In other words, if certain conditions are met, then it is possible to probe the plausibility that the intervention was responsible, at least in part, for the observed outcomes. As empirical evidence or assessments are repeated, the plausibility increases. Through multiple assessments, involving a logical network of evidence, it may be possible to derive a portrait of the plausibility. While there is a pool of studies of varying quality, the pattern of evidence approach requires at least some higher-quality studies (i.e., prospectively collected data) within the total pool of studies to be available to assess whether the evidence from the lower-quality studies is meaningful. This approach is particularly appropriate as an inferential strategy in the situation in which the number of any single type of studies (e.g., behavioral surveys, incidence data, surveillance data) is limited, precluding a preponderance of evidence approach.
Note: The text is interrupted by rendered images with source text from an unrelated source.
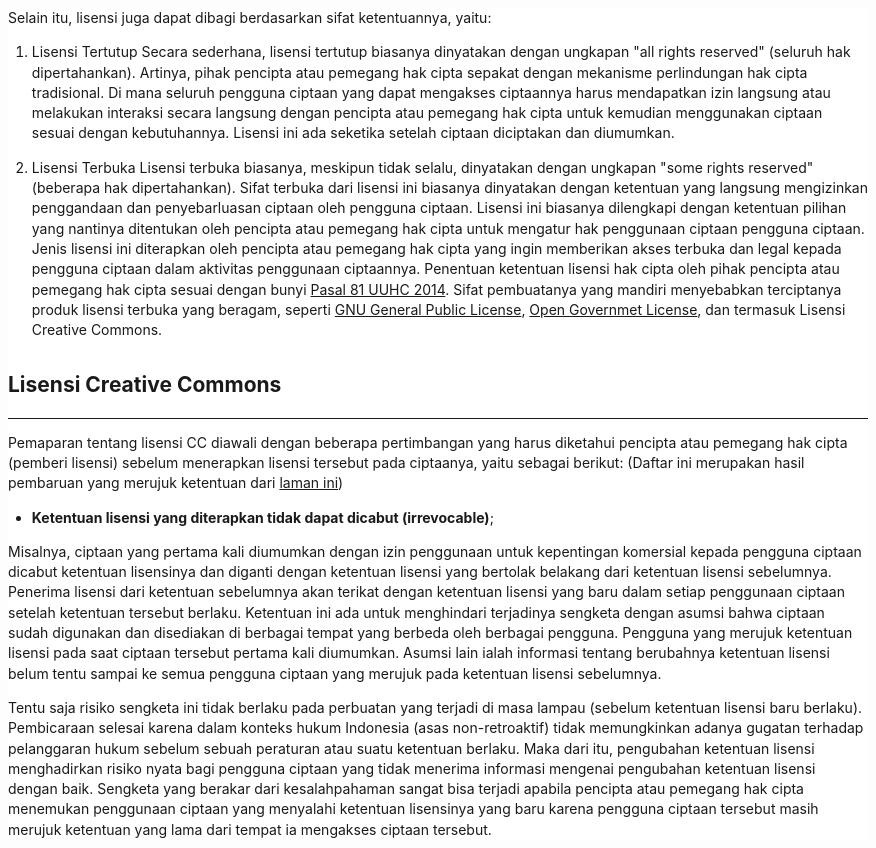 Selain itu, lisensi juga dapat dibagi berdasarkan sifat ketentuannya, yaitu:

1. Lisensi Tertutup
   Secara sederhana, lisensi tertutup biasanya dinyatakan dengan ungkapan "all rights reserved" (seluruh hak dipertahankan). Artinya, pihak pencipta atau pemegang hak cipta sepakat dengan mekanisme perlindungan hak cipta tradisional. Di mana seluruh pengguna ciptaan yang dapat mengakses ciptaannya harus mendapatkan izin langsung atau melakukan interaksi secara langsung dengan pencipta atau pemegang hak cipta untuk kemudian menggunakan ciptaan sesuai dengan kebutuhannya. Lisensi ini ada seketika setelah ciptaan diciptakan dan diumumkan.

2. Lisensi Terbuka
   Lisensi terbuka biasanya, meskipun tidak selalu, dinyatakan dengan ungkapan "some rights reserved" (beberapa hak dipertahankan). Sifat terbuka dari lisensi ini biasanya dinyatakan dengan ketentuan yang langsung mengizinkan penggandaan dan penyebarluasan ciptaan oleh pengguna ciptaan. Lisensi ini biasanya dilengkapi dengan ketentuan pilihan yang nantinya ditentukan oleh pencipta atau pemegang hak cipta untuk mengatur hak penggunaan ciptaan pengguna ciptaan. Jenis lisensi ini diterapkan oleh pencipta atau pemegang hak cipta yang ingin memberikan akses terbuka dan legal kepada pengguna ciptaan dalam aktivitas penggunaan ciptaannya. Penentuan ketentuan lisensi hak cipta oleh pihak pencipta atau pemegang hak cipta sesuai dengan bunyi [Pasal 81 UUHC 2014](https://id.wikisource.org/wiki/Halaman%3AUU_No._28_Tahun_2014.djvu/37). Sifat pembuatanya yang mandiri menyebabkan terciptanya produk lisensi terbuka yang beragam, seperti [GNU General Public License](https://www.gnu.org/licenses/gpl-3.0.html), [Open Governmet License](http://www.nationalarchives.gov.uk/doc/open-government-licence/version/3/), dan termasuk Lisensi Creative Commons.

## Lisensi Creative Commons

---

Pemaparan tentang lisensi CC diawali dengan beberapa pertimbangan yang harus diketahui pencipta atau pemegang hak cipta (pemberi lisensi) sebelum menerapkan lisensi tersebut pada ciptaanya, yaitu sebagai berikut: (Daftar ini merupakan hasil pembaruan yang merujuk ketentuan dari [laman ini](https://wiki.creativecommons.org/wiki/Considerations_for_licensors_and_licensees#Considerations_for_licensors))

* **Ketentuan lisensi yang diterapkan tidak dapat dicabut (irrevocable)**;

Misalnya, ciptaan yang pertama kali diumumkan dengan izin penggunaan untuk kepentingan komersial kepada pengguna ciptaan dicabut ketentuan lisensinya dan diganti dengan ketentuan lisensi yang bertolak belakang dari ketentuan lisensi sebelumnya. Penerima lisensi dari ketentuan sebelumnya akan terikat dengan ketentuan lisensi yang baru dalam setiap penggunaan ciptaan setelah ketentuan tersebut berlaku. Ketentuan ini ada untuk menghindari terjadinya sengketa dengan asumsi bahwa ciptaan sudah digunakan dan disediakan di berbagai tempat yang berbeda oleh berbagai pengguna. Pengguna yang merujuk ketentuan lisensi pada saat ciptaan tersebut pertama kali diumumkan. Asumsi lain ialah informasi tentang berubahnya ketentuan lisensi belum tentu sampai ke semua pengguna ciptaan yang merujuk pada ketentuan lisensi sebelumnya.

Tentu saja risiko sengketa ini tidak berlaku pada perbuatan yang terjadi di masa lampau (sebelum ketentuan lisensi baru berlaku). Pembicaraan selesai karena dalam konteks hukum Indonesia (asas non-retroaktif) tidak memungkinkan adanya gugatan terhadap pelanggaran hukum sebelum sebuah peraturan atau suatu ketentuan berlaku. Maka dari itu, pengubahan ketentuan lisensi menghadirkan risiko nyata bagi pengguna ciptaan yang tidak menerima informasi mengenai pengubahan ketentuan lisensi dengan baik. Sengketa yang berakar dari kesalahpahaman sangat bisa terjadi apabila pencipta atau pemegang hak cipta menemukan penggunaan ciptaan yang menyalahi ketentuan lisensinya yang baru karena pengguna ciptaan tersebut masih merujuk ketentuan yang lama dari tempat ia mengakses ciptaan tersebut.
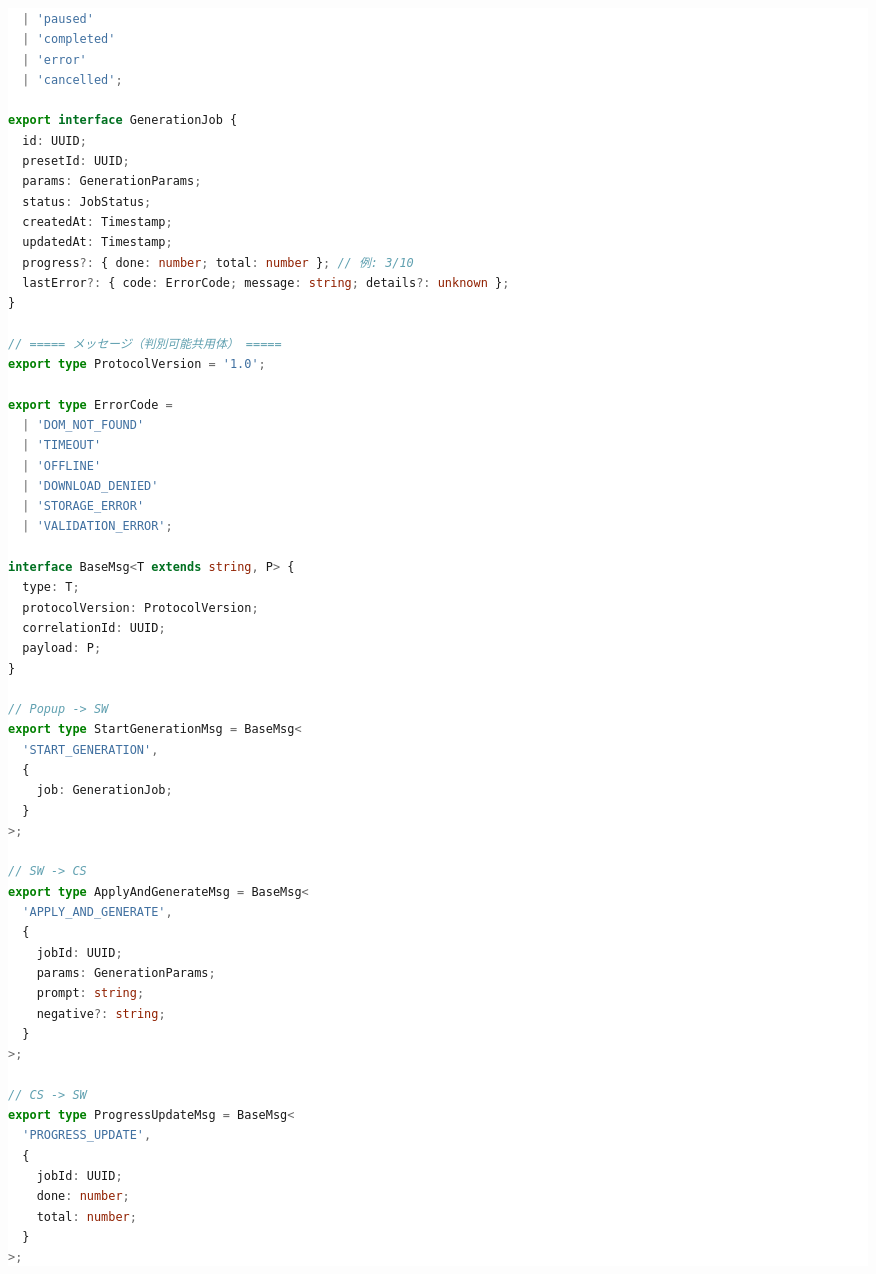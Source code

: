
 ```typescript
  | 'paused'
  | 'completed'
  | 'error'
  | 'cancelled';

export interface GenerationJob {
  id: UUID;
  presetId: UUID;
  params: GenerationParams;
  status: JobStatus;
  createdAt: Timestamp;
  updatedAt: Timestamp;
  progress?: { done: number; total: number }; // 例: 3/10
  lastError?: { code: ErrorCode; message: string; details?: unknown };
}

// ===== メッセージ（判別可能共用体） =====
export type ProtocolVersion = '1.0';

export type ErrorCode =
  | 'DOM_NOT_FOUND'
  | 'TIMEOUT'
  | 'OFFLINE'
  | 'DOWNLOAD_DENIED'
  | 'STORAGE_ERROR'
  | 'VALIDATION_ERROR';

interface BaseMsg<T extends string, P> {
  type: T;
  protocolVersion: ProtocolVersion;
  correlationId: UUID;
  payload: P;
}

// Popup -> SW
export type StartGenerationMsg = BaseMsg<
  'START_GENERATION',
  {
    job: GenerationJob;
  }
>;

// SW -> CS
export type ApplyAndGenerateMsg = BaseMsg<
  'APPLY_AND_GENERATE',
  {
    jobId: UUID;
    params: GenerationParams;
    prompt: string;
    negative?: string;
  }
>;

// CS -> SW
export type ProgressUpdateMsg = BaseMsg<
  'PROGRESS_UPDATE',
  {
    jobId: UUID;
    done: number;
    total: number;
  }
>;

```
This pattern of evidence approach is not novel; it was described and used in a recent report that investigated the role of sterile syringes and bleach disinfection in HIV prevention (National Research Council, 1995).
This report reviews the literature on musculoskeletal disorders in the workplace, drawing on studies from basic sciences, epidemiology, and intervention research. Each of these types of research is reviewed separately in different chapters. However, there is also cross-referencing between chapters, and an integration chapter, to assemble inferences that are based on patterns of evidence about the associations that lead to the conclusions and recommendations in this report.